===== Material provided
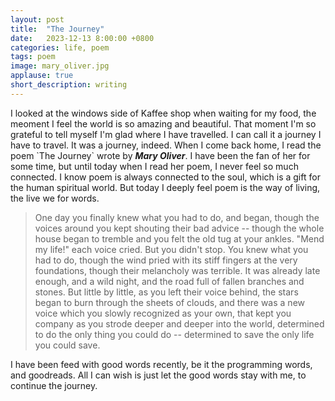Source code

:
 ```yaml
---
layout: post
title:  "The Journey"
date:   2023-12-13 8:00:00 +0800
categories: life, poem
tags: poem
image: mary_oliver.jpg
applause: true
short_description: writing
--- 
```



<div markdown="1" id="text">
I looked at the windows side of Kaffee shop when waiting for my food, the meoment I feel the world is so amazing and beautiful. 
That moment I'm so grateful to tell myself I'm glad where I have travelled. I can call it a journey I have to travel. It was a journey, indeed. When I come back home, I read the poem `The Journey` wrote by <i><b>Mary Oliver</b></i>. I have been the fan of her for some time, but until today when I read her poem, I never feel so much connected. I know poem is always connected to the soul, which is a gift for the human spiritual world. But today I deeply feel poem is the way of living, the live we for words. 

>One day you finally knew 
>what you had to do, and 
>began, 
>though the voices around you 
>kept shouting
>their bad advice -- 
>though the whole house 
>began to tremble
>and you felt the old tug 
>at your ankles. 
>"Mend my life!"
>each voice cried. 
>But you didn't stop. 
>You knew what you had to
>do, 
>though the wind pried
>with its stiff fingers 
>at the very foundations,
>though their melancholy 
>was terrible. 
>It was already late 
>enough, and a wild night, 
>and the road full of fallen
>branches and stones. 
>But little by little, 
>as you left their voice behind, 
>the stars began to burn 
>through the sheets of clouds,
>and there was a new voice 
>which you slowly 
>recognized as your own, 
>that kept you company
>as you strode deeper and 
>deeper
>into the world,
>determined to do 
>the only thing you could do -- 
>determined to save 
>the only life you could 
>save. 

I have been feed with good words recently, be it the programming words, and goodreads. All I can wish is just let the good words stay with me, to continue the journey. 
</div>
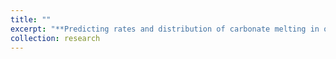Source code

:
 ```yaml
---
title: ""
excerpt: "**Predicting rates and distribution of carbonate melting in oceanic upper mantle: Implications for seismic structure and global carbon cycling.** We predict how small concentrations of CO<sub>2</sub> found in passively upwelling mantle throughout ocean basins may generate low-degree carbonate melting. We find the flux of CO<sub>2</sub> segregated by these melts rivals the flux from mid-ocean ridges. [Publication](https://agupubs.onlinelibrary.wiley.com/doi/abs/10.1029/2018GL078142) <br/> <img width='100%' src='/images/carb_melt_fig.pdf'> <br>"
collection: research
---
```

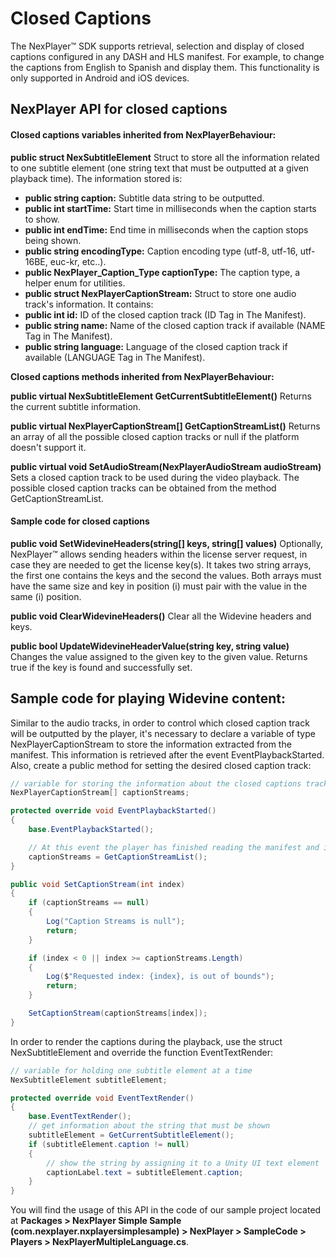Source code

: # Closed Captions

The NexPlayer™ SDK supports retrieval, selection and display of closed captions configured in any DASH and HLS manifest. For example, to change the captions from English to Spanish and display them. This functionality is only supported in Android and iOS devices.

## NexPlayer API for closed captions

#### Closed captions variables inherited from NexPlayerBehaviour:

**public struct NexSubtitleElement**
Struct to store all the information related to one subtitle element (one string text that must be outputted at a given playback time). The information stored is:

- **public string caption:** Subtitle data string to be outputted.
- **public int startTime:** Start time in milliseconds when the caption starts to show.
- **public int endTime:** End time in milliseconds when the caption stops being shown.
- **public string encodingType:** Caption encoding type (utf-8, utf-16, utf-16BE, euc-kr, etc..).
- **public NexPlayer_Caption_Type captionType:** The caption type, a helper enum for utilities.
- **public struct NexPlayerCaptionStream:** Struct to store one audio track's information. It contains:
- **public int id:** ID of the closed caption track (ID Tag in The Manifest).
- **public string name:** Name of the closed caption track if available (NAME Tag in The Manifest).
- **public string language:** Language of the closed caption track if available  (LANGUAGE Tag in The Manifest).

**Closed captions methods inherited from NexPlayerBehaviour:**

**public virtual NexSubtitleElement GetCurrentSubtitleElement()**
Returns the current subtitle information.

**public virtual NexPlayerCaptionStream[] GetCaptionStreamList()**
Returns an array of all the possible closed caption tracks or null if the platform doesn't support it.

**public virtual void SetAudioStream(NexPlayerAudioStream audioStream)**
Sets a closed caption track to be used during the video playback. The possible closed caption tracks can be obtained from the method GetCaptionStreamList.

#### Sample code for closed captions

**public void SetWidevineHeaders(string[] keys, string[] values)**
Optionally, NexPlayer™ allows sending headers within the license server request, in case they are needed to get the license key(s). It takes two string arrays, the first one contains the keys and the second the values. Both arrays must have the same size and key in position (i) must pair with the value in the same (i) position.

**public void ClearWidevineHeaders()**
Clear all the Widevine headers and keys.

**public bool UpdateWidevineHeaderValue(string key, string value)**
Changes the value assigned to the given key to the given value. Returns true if the key is found and successfully set.


## Sample code for playing Widevine content:

Similar to the audio tracks, in order to control which closed caption track will be outputted by the player, it's necessary to declare a variable of type NexPlayerCaptionStream to store the information extracted from the manifest. This information is retrieved after the event EventPlaybackStarted. Also, create a public method for setting the desired closed caption track:

```csharp
// variable for storing the information about the closed captions tracks present inside the manifest
NexPlayerCaptionStream[] captionStreams;

protected override void EventPlaybackStarted()
{
    base.EventPlaybackStarted();

    // At this event the player has finished reading the manifest and is safe to ask for the CC tracks
    captionStreams = GetCaptionStreamList();
}

public void SetCaptionStream(int index)
{
    if (captionStreams == null)
    {
        Log("Caption Streams is null");
        return;
    }

    if (index < 0 || index >= captionStreams.Length)
    {
        Log($"Requested index: {index}, is out of bounds");
        return;
    }

    SetCaptionStream(captionStreams[index]);
}
```
In order to render the captions during the playback, use the struct NexSubtitleElement and override the function EventTextRender:

```csharp
// variable for holding one subtitle element at a time
NexSubtitleElement subtitleElement;

protected override void EventTextRender()
{
    base.EventTextRender();
    // get information about the string that must be shown 
    subtitleElement = GetCurrentSubtitleElement();
    if (subtitleElement.caption != null)
    {
        // show the string by assigning it to a Unity UI text element
        captionLabel.text = subtitleElement.caption;
    }
}
```

You will find the usage of this API in the code of our sample project located at **Packages > NexPlayer Simple Sample (com.nexplayer.nxplayersimplesample) > NexPlayer > SampleCode > Players > NexPlayerMultipleLanguage.cs**.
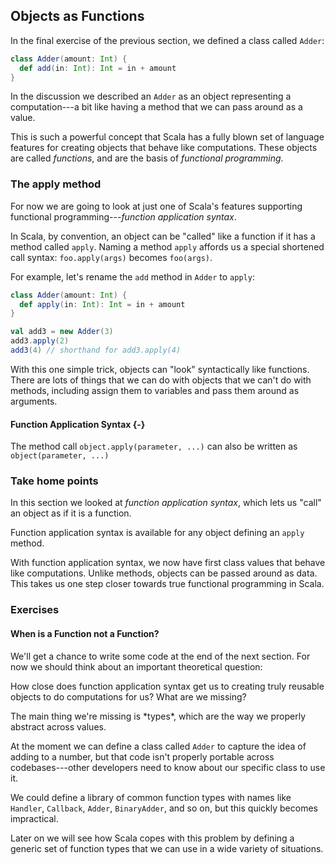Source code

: ## Objects as Functions

In the final exercise of the previous section, we defined a class called `Adder`:

```scala mdoc:silent
class Adder(amount: Int) {
  def add(in: Int): Int = in + amount
}
```

In the discussion we described an `Adder` as an object representing a computation---a bit like having a method that we can pass around as a value.

This is such a powerful concept that Scala has a fully blown set of language features for creating objects that behave like computations. These objects are called _functions_, and are the basis of _functional programming_.

### The apply method

For now we are going to look at just one of Scala's features supporting functional programming---_function application syntax_.

In Scala, by convention, an object can be "called" like a function if it has a method called `apply`. Naming a method `apply` affords us a special shortened call syntax: `foo.apply(args)` becomes `foo(args)`.

For example, let's rename the `add` method in `Adder` to `apply`:

```scala mdoc:silent
class Adder(amount: Int) {
  def apply(in: Int): Int = in + amount
}
```

```scala mdoc
val add3 = new Adder(3)
add3.apply(2)
add3(4) // shorthand for add3.apply(4)
```

With this one simple trick, objects can "look" syntactically like functions. There are lots of things that we can do with objects that we can't do with methods, including assign them to variables and pass them around as arguments.

<div class="callout callout-info">

#### Function Application Syntax {-}

The method call `object.apply(parameter, ...)` can also be written as `object(parameter, ...)`

</div>

### Take home points

In this section we looked at _function application syntax_, which lets us "call" an object as if it is a function.

Function application syntax is available for any object defining an `apply` method.

With function application syntax, we now have first class values that behave like computations. Unlike methods, objects can be passed around as data. This takes us one step closer towards true functional programming in Scala.

### Exercises

#### When is a Function not a Function?

We'll get a chance to write some code at the end of the next section. For now we should think about an important theoretical question:

How close does function application syntax get us to creating truly reusable objects to do computations for us? What are we missing?

<div class="solution">
The main thing we're missing is *types*, which are the way we properly abstract across values.

At the moment we can define a class called `Adder` to capture the idea of adding to a number, but that code isn't properly portable across codebases---other developers need to know about our specific class to use it.

We could define a library of common function types with names like `Handler`, `Callback`, `Adder`, `BinaryAdder`, and so on, but this quickly becomes impractical.

Later on we will see how Scala copes with this problem by defining a generic set of function types that we can use in a wide variety of situations.

</div>
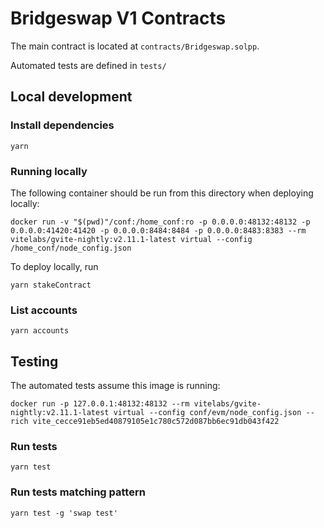 # Bridgeswap V1 Contracts

The main contract is located at `contracts/Bridgeswap.solpp`.

Automated tests are defined in `tests/`

## Local development

### Install dependencies

`yarn`

### Running locally

The following container should be run from this directory when deploying locally:

```
docker run -v "$(pwd)"/conf:/home_conf:ro -p 0.0.0.0:48132:48132 -p 0.0.0.0:41420:41420 -p 0.0.0.0:8484:8484 -p 0.0.0.0:8483:8383 --rm vitelabs/gvite-nightly:v2.11.1-latest virtual --config /home_conf/node_config.json
```

To deploy locally, run

`yarn stakeContract`

### List accounts

`yarn accounts`

## Testing

The automated tests assume this image is running:
```
docker run -p 127.0.0.1:48132:48132 --rm vitelabs/gvite-nightly:v2.11.1-latest virtual --config conf/evm/node_config.json --rich vite_cecce91eb5ed40879105e1c780c572d087bb6ec91db043f422
```

### Run tests

`yarn test`

### Run tests matching pattern

`yarn test -g 'swap test'`

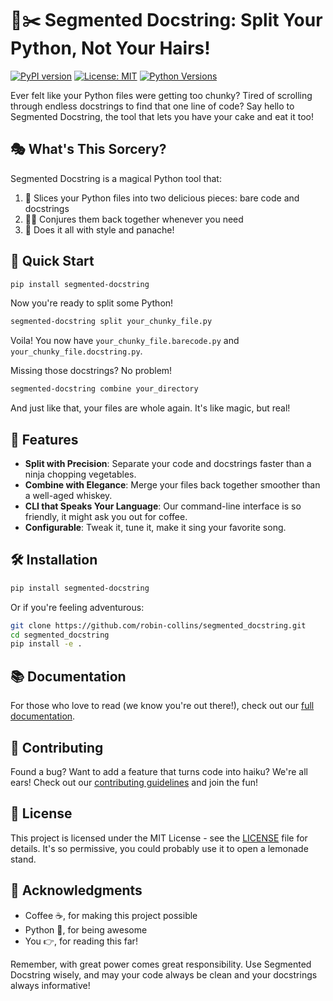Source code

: # 🐍✂️ Segmented Docstring: Split Your Python, Not Your Hairs!

[![PyPI version](https://badge.fury.io/py/segmented-docstring.svg)](https://badge.fury.io/py/segmented-docstring)
[![License: MIT](https://img.shields.io/badge/License-MIT-yellow.svg)](https://opensource.org/licenses/MIT)
[![Python Versions](https://img.shields.io/pypi/pyversions/segmented-docstring.svg)](https://pypi.org/project/segmented-docstring/)

Ever felt like your Python files were getting too chunky? Tired of scrolling through endless docstrings to find that one line of code? Say hello to Segmented Docstring, the tool that lets you have your cake and eat it too!

## 🎭 What's This Sorcery?

Segmented Docstring is a magical Python tool that:

1. 🔪 Slices your Python files into two delicious pieces: bare code and docstrings
2. 🧙‍♂️ Conjures them back together whenever you need
3. 🎩 Does it all with style and panache!

## 🚀 Quick Start

```bash
pip install segmented-docstring
```

Now you're ready to split some Python!

```bash
segmented-docstring split your_chunky_file.py
```

Voila! You now have `your_chunky_file.barecode.py` and `your_chunky_file.docstring.py`.

Missing those docstrings? No problem!

```bash
segmented-docstring combine your_directory
```

And just like that, your files are whole again. It's like magic, but real!

## 🎨 Features

- **Split with Precision**: Separate your code and docstrings faster than a ninja chopping vegetables.
- **Combine with Elegance**: Merge your files back together smoother than a well-aged whiskey.
- **CLI that Speaks Your Language**: Our command-line interface is so friendly, it might ask you out for coffee.
- **Configurable**: Tweak it, tune it, make it sing your favorite song.

## 🛠 Installation

```bash
pip install segmented-docstring
```

Or if you're feeling adventurous:

```bash
git clone https://github.com/robin-collins/segmented_docstring.git
cd segmented_docstring
pip install -e .
```

## 📚 Documentation

For those who love to read (we know you're out there!), check out our [full documentation](https://robin-collins.github.io/segmented_docstring/).

## 🤝 Contributing

Found a bug? Want to add a feature that turns code into haiku? We're all ears! Check out our [contributing guidelines](CONTRIBUTING.md) and join the fun!

## 📜 License

This project is licensed under the MIT License - see the [LICENSE](LICENSE) file for details. It's so permissive, you could probably use it to open a lemonade stand.

## 🎉 Acknowledgments

- Coffee ☕, for making this project possible
- Python 🐍, for being awesome
- You 👉, for reading this far!

Remember, with great power comes great responsibility. Use Segmented Docstring wisely, and may your code always be clean and your docstrings always informative!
==========
Report each line of the material in which the string "should" occurs.

We'll get a chance to write some code at the end of the next section. For now we should think about an important theoretical question:
The following container should be run from this directory when deploying locally:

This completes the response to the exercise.